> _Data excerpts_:
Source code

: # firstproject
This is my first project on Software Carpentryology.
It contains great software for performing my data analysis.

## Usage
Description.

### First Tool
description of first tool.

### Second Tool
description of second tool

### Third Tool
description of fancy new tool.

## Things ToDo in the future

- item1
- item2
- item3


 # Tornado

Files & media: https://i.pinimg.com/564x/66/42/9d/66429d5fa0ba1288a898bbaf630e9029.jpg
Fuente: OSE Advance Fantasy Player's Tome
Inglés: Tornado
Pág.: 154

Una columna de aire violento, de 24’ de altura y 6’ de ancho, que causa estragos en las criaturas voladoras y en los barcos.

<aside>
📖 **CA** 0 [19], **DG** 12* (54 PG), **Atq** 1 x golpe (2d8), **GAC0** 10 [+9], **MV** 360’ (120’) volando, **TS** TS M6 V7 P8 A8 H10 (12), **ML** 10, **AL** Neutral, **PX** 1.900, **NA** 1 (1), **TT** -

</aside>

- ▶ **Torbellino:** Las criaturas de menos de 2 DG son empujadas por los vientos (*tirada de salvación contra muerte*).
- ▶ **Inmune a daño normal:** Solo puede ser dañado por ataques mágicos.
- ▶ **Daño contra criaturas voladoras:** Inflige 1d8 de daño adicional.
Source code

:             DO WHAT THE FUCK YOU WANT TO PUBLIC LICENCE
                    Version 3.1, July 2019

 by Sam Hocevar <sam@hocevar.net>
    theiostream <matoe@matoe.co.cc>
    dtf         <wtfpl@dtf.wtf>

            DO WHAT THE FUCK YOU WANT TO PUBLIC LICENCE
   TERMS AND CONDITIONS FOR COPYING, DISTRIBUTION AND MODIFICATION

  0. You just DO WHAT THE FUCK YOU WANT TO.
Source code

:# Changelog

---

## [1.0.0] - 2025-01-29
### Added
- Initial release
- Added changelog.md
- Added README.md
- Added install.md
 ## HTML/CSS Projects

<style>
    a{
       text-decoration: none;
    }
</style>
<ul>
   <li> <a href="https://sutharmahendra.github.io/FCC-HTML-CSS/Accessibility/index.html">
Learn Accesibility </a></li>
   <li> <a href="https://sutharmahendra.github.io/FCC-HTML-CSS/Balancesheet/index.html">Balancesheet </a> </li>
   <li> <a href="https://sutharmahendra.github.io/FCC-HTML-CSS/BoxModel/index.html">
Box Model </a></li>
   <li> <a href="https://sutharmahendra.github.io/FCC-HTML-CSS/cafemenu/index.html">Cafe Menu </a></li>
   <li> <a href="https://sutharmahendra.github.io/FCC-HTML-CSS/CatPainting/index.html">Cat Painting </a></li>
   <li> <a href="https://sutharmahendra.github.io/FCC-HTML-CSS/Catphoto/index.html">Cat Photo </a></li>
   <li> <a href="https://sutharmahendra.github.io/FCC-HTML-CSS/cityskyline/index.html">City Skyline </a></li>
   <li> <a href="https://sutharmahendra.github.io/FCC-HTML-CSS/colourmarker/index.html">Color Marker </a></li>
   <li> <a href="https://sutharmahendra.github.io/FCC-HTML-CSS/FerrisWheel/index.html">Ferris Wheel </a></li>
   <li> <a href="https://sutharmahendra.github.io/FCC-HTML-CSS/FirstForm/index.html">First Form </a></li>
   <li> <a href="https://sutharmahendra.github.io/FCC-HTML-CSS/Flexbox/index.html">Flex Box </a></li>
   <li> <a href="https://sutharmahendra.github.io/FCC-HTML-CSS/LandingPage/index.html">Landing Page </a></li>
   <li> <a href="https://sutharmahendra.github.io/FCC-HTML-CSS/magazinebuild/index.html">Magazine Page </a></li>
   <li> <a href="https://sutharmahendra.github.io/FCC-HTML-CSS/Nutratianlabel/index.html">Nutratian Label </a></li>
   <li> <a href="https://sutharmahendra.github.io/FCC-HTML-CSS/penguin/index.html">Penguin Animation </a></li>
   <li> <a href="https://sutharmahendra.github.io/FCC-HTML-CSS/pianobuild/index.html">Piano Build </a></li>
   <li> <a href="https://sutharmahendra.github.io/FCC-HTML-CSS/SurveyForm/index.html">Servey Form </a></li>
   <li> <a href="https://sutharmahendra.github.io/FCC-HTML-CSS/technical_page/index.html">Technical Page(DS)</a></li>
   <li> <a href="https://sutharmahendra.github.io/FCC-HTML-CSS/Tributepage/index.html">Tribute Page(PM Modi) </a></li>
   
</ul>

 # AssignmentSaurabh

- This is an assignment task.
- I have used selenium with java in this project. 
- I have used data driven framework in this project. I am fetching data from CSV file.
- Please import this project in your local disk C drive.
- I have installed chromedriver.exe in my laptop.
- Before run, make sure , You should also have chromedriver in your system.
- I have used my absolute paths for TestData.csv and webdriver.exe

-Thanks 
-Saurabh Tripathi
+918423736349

> _Problem to solve_:
The answer must be the number of lines in the records where the string "contra" is found, stated alone.

> _Task result_:
2